To start, we need to upgrade the SageMaker SDK for Python to v2.33.0 or greater and latest MXNet GluonCV and restart the kernel.
[ ]:
!~/anaconda3/envs/mxnet_p36/bin/pip install --upgrade sagemaker>=2.33.0 gluoncv
Then we need an AWS account role with SageMaker access. This role is used to give SageMaker access to your data in S3. We also create a session.
[ ]:
import sagemaker
from sagemaker import get_execution_role
role = get_execution_role()
sess = sagemaker.Session()
We then need an S3 bucket that would be used for storing the model artifacts generated after training and compilation, training data and custom code.
[ ]:
# S3 bucket and folders for saving code and model artifacts.
# Feel free to specify different bucket/folders here if you wish.
bucket = sess.default_bucket()
folder = "DEMO-ObjectDetection-SSD-MobileNet"
pretrained_model_sub_folder = folder + "/pretrained-model"
compilation_output_sub_folder = folder + "/compilation-output"
To easily visualize the detection outputs we also define the following function.
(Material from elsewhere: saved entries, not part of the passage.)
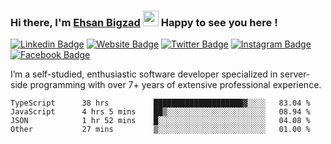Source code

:### Hi there, I'm <a href="#" target="_blank">Ehsan Bigzad</a> <img src="https://media.giphy.com/media/hvRJCLFzcasrR4ia7z/giphy.gif" width="25px" height="25px"> Happy to see you here !

[![Linkedin Badge](https://img.shields.io/badge/-LinkedIn-0e76a8?style=flat-square&logo=Linkedin&logoColor=white)](https://linkedin.com/in/EhsanBigzad)
[![Website Badge](https://img.shields.io/badge/Website-3b5998?style=flat-square&logo=google-chrome&logoColor=white)](#)
[![Twitter Badge](https://img.shields.io/badge/-Twitter-00acee?style=flat-square&logo=Twitter&logoColor=white)](https://twitter.com/EhsanBigzad)
[![Instagram Badge](https://img.shields.io/badge/-Instagram-e4405f?style=flat-square&logo=Instagram&logoColor=white)](https://instagram.com/ehsanbigzad/)
[![Facebook Badge](https://img.shields.io/badge/-Facebook-0088cc?style=flat-square&logo=Facebook&logoColor=white)](https://facebook.com/EhsanBigzad7)

I’m a self-studied, enthusiastic software developer specialized in server-side programming with over 7+ years of extensive professional experience.

<!--START_SECTION:waka-->

```text
TypeScript      38 hrs          ████████████████████▓░░░░   83.04 %
JavaScript      4 hrs 5 mins    ██▒░░░░░░░░░░░░░░░░░░░░░░   08.94 %
JSON            1 hr 52 mins    █░░░░░░░░░░░░░░░░░░░░░░░░   04.08 %
Other           27 mins         ▒░░░░░░░░░░░░░░░░░░░░░░░░   01.00 %
```

<!--END_SECTION:waka-->
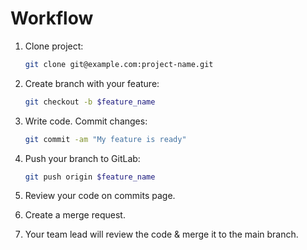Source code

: # Workflow

1.  Clone project:

    ```bash
    git clone git@example.com:project-name.git
    ```

1.  Create branch with your feature:

    ```bash
    git checkout -b $feature_name
    ```

1.  Write code. Commit changes:

    ```bash
    git commit -am "My feature is ready"
    ```

1.  Push your branch to GitLab:

    ```bash
    git push origin $feature_name
    ```

1.  Review your code on commits page.

1.  Create a merge request.

1.  Your team lead will review the code &amp; merge it to the main branch.
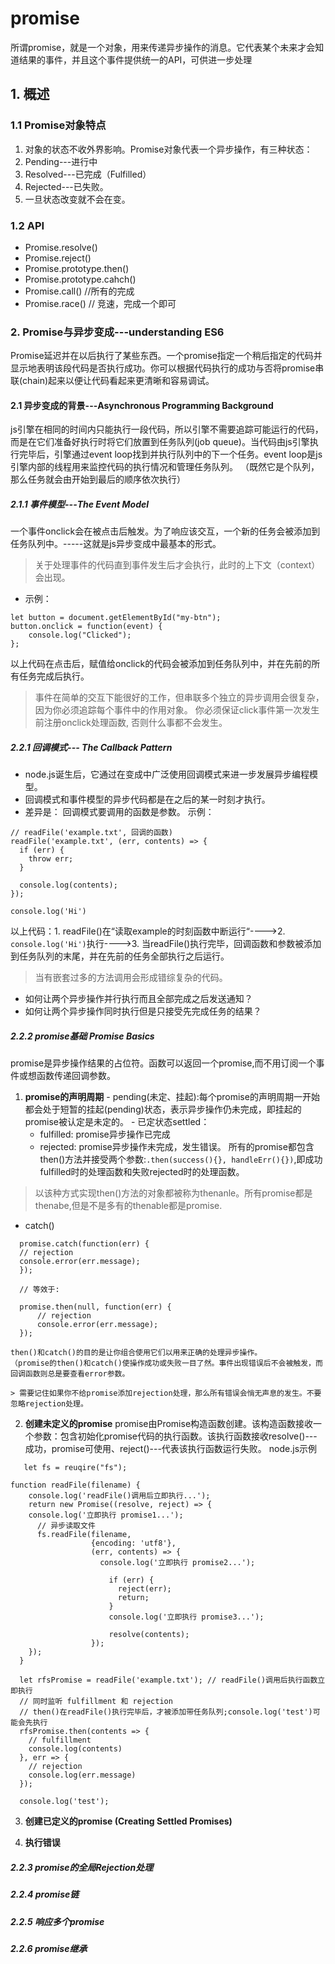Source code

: # promise
所谓promise，就是一个对象，用来传递异步操作的消息。它代表某个未来才会知道结果的事件，并且这个事件提供统一的API，可供进一步处理
## 1. 概述
### 1.1 Promise对象特点
1. 对象的状态不收外界影响。Promise对象代表一个异步操作，有三种状态：
  1. Pending---进行中
  2. Resolved---已完成（Fulfilled）
  3. Rejected---已失败。
2. 一旦状态改变就不会在变。

### 1.2 API
- Promise.resolve()
- Promise.reject()
- Promise.prototype.then()
- Promise.prototype.cahch()
- Promise.call()  //所有的完成
- Promise.race() // 竞速，完成一个即可

### 2. Promise与异步变成---understanding ES6
Promise延迟并在以后执行了某些东西。一个promise指定一个稍后指定的代码并显示地表明该段代码是否执行成功。你可以根据代码执行的成功与否将promise串联(chain)起来以便让代码看起来更清晰和容易调试。

#### 2.1 异步变成的背景---Asynchronous Programming Background
js引擎在相同的时间内只能执行一段代码，所以引擎不需要追踪可能运行的代码，而是在它们准备好执行时将它们放置到任务队列(job queue)。当代码由js引擎执行完毕后，引擎通过event loop找到并执行队列中的下一个任务。event loop是js引擎内部的线程用来监控代码的执行情况和管理任务队列。
（既然它是个队列，那么任务就会由开始到最后的顺序依次执行）
##### 2.1.1 事件模型---The Event Model
一个事件onclick会在被点击后触发。为了响应该交互，一个新的任务会被添加到任务队列中。-----这就是js异步变成中最基本的形式。
> 关于处理事件的代码直到事件发生后才会执行，此时的上下文（context）会出现。

- 示例：
```
let button = document.getElementById("my-btn");
button.onclick = function(event) {
    console.log("Clicked");
};
```
以上代码在点击后，赋值给onclick的代码会被添加到任务队列中，并在先前的所有任务完成后执行。

> 事件在简单的交互下能很好的工作，但串联多个独立的异步调用会很复杂，因为你必须追踪每个事件中的作用对象。
> 你必须保证click事件第一次发生前注册onclick处理函数, 否则什么事都不会发生。


##### 2.2.1 回调模式--- The Callback Pattern
- node.js诞生后，它通过在变成中广泛使用回调模式来进一步发展异步编程模型。
- 回调模式和事件模型的异步代码都是在之后的某一时刻才执行。
- 差异是： 回调模式要调用的函数是参数。
示例：
```
// readFile('example.txt', 回调的函数)
readFile('example.txt', (err, contents) => {
  if (err) {
    throw err;
  }

  console.log(contents);
});

console.log('Hi')
```
以上代码：1. readFile()在“读取example的时刻函数中断运行“---->2. ```console.log('Hi')```执行---->3. 当readFile()执行完毕，回调函数和参数被添加到任务队列的末尾，并在先前的任务全部执行之后运行。

> 当有嵌套过多的方法调用会形成错综复杂的代码。
- 如何让两个异步操作并行执行而且全部完成之后发送通知？
- 如何让两个异步操作同时执行但是只接受先完成任务的结果？

##### 2.2.2 promise基础 Promise Basics
promise是异步操作结果的占位符。函数可以返回一个promise,而不用订阅一个事件或想函数传递回调参数。
  1. **promise的声明周期**
    - pending(未定、挂起):每个promise的声明周期一开始都会处于短暂的挂起(pending)状态，表示异步操作仍未完成，即挂起的promise被认定是未定的。
    - 已定状态settled：
      - fulfilled: promise异步操作已完成
      - rejected: promise异步操作未完成，发生错误。
  所有的promise都包含then()方法并接受两个参数:```.then(success(){}, handleErr(){})```,即成功fulfilled时的处理函数和失败rejected时的处理函数。

  > 以该种方式实现then()方法的对象都被称为thenanle。所有promise都是thenabe,但是不是多有的thenable都是promise.

 - catch()
  ```
    promise.catch(function(err) {
    // rejection
    console.error(err.message);
    });

    // 等效于:

    promise.then(null, function(err) {
        // rejection
        console.error(err.message);
    });
  ```
    then()和catch()的目的是让你组合使用它们以用来正确的处理异步操作。
    （promise的then()和catch()使操作成功或失败一目了然。事件出现错误后不会被触发，而回调函数则总是要查看error参数。

    > 需要记住如果你不给promise添加rejection处理，那么所有错误会悄无声息的发生。不要忽略rejection处理。

  2. **创建未定义的promise**
  promise由Promise构造函数创建。该构造函数接收一个参数：包含初始化promise代码的执行函数。该执行函数接收resolve()---成功，promise可使用、reject()---代表该执行函数运行失败。
  node.js示例
  ```
     let fs = reuqire("fs");

  function readFile(filename) {
      console.log('readFile()调用后立即执行...');
      return new Promise((resolve, reject) => {
      console.log('立即执行 promise1...');
        // 异步读取文件
        fs.readFile(filename,
                    {encoding: 'utf8'},
                    (err, contents) => {
                      console.log('立即执行 promise2...');

                        if (err) {
                          reject(err);
                          return;
                        }
                        console.log('立即执行 promise3...');

                        resolve(contents);
                    });
      });
    }

    let rfsPromise = readFile('example.txt'); // readFile()调用后执行函数立即执行
    // 同时监听 fulfillment 和 rejection
    // then()在readFile()执行完毕后，才被添加带任务队列;console.log('test')可能会先执行
    rfsPromise.then(contents => {
      // fulfillment
      console.log(contents)
    }, err => {
      // rejection
      console.log(err.message)
    });

    console.log('test');
  ```

  3. **创建已定义的promise (Creating Settled Promises)**

  4. **执行错误**

##### 2.2.3 promise的全局Rejection处理

##### 2.2.4 promise链

##### 2.2.5 响应多个promise
##### 2.2.6 promise继承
The function visualizes the high-confidence predictions with bounding box by filtering out low-confidence detections.
[ ]:
%matplotlib inline
def visualize_detection(img_file, dets, classes=[], thresh=0.6):
"""
visualize detections in one image
Parameters:
----------
img_file : numpy.array
image, in bgr format
dets : numpy.array
ssd detections, numpy.array([[id, score, x1, y1, x2, y2]...])
each row is one object
classes : tuple or list of str
class names
thresh : float
score threshold
"""
import random
import matplotlib.pyplot as plt
import matplotlib.image as mpimg
from matplotlib.patches import Rectangle
img = mpimg.imread(img_file)
plt.imshow(img)
height = img.shape[0]
width = img.shape[1]
colors = dict()
klasses = dets[0][0]
scores = dets[1][0]
bbox = dets[2][0]
for i in range(len(classes)):
klass = klasses[i][0]
score = scores[i][0]
x0, y0, x1, y1 = bbox[i]
if score < thresh:
continue
cls_id = int(klass)
if cls_id not in colors:
colors[cls_id] = (random.random(), random.random(), random.random())
xmin = int(x0 * width / 512)
ymin = int(y0 * height / 512)
xmax = int(x1 * width / 512)
ymax = int(y1 * height / 512)
rect = Rectangle(
(xmin, ymin),
xmax - xmin,
ymax - ymin,
fill=False,
edgecolor=colors[cls_id],
linewidth=3.5,
)
plt.gca().add_patch(rect)
class_name = str(cls_id)
if classes and len(classes) > cls_id:
class_name = classes[cls_id]
plt.gca().text(
xmin,
ymin - 2,
"{:s} {:.3f}".format(class_name, score),
bbox=dict(facecolor=colors[cls_id], alpha=0.5),
fontsize=12,
color="white",
)
plt.tight_layout(rect=[0, 0, 2, 2])
plt.show()
[ ]:
# Initializing object categories
object_categories = [
"aeroplane",
"bicycle",
"bird",
"boat",
"bottle",
"bus",
"car",
"cat",
"chair",
"cow",
"diningtable",
"dog",
"horse",
"motorbike",
"person",
"pottedplant",
"sheep",
"sofa",
"train",
"tvmonitor",
]
# Setting a threshold 0.20 will only plot detection results that have a confidence score greater than 0.20
threshold = 0.20
Finally, we load the test image into the memory. The test image used in this notebook is from PEXELS which remains unseen until the time of prediction.
[ ]:
import PIL.Image
import numpy as np
test_file = "test.jpg"
test_image = PIL.Image.open(test_file)
test_image = np.asarray(test_image.resize((512, 512)))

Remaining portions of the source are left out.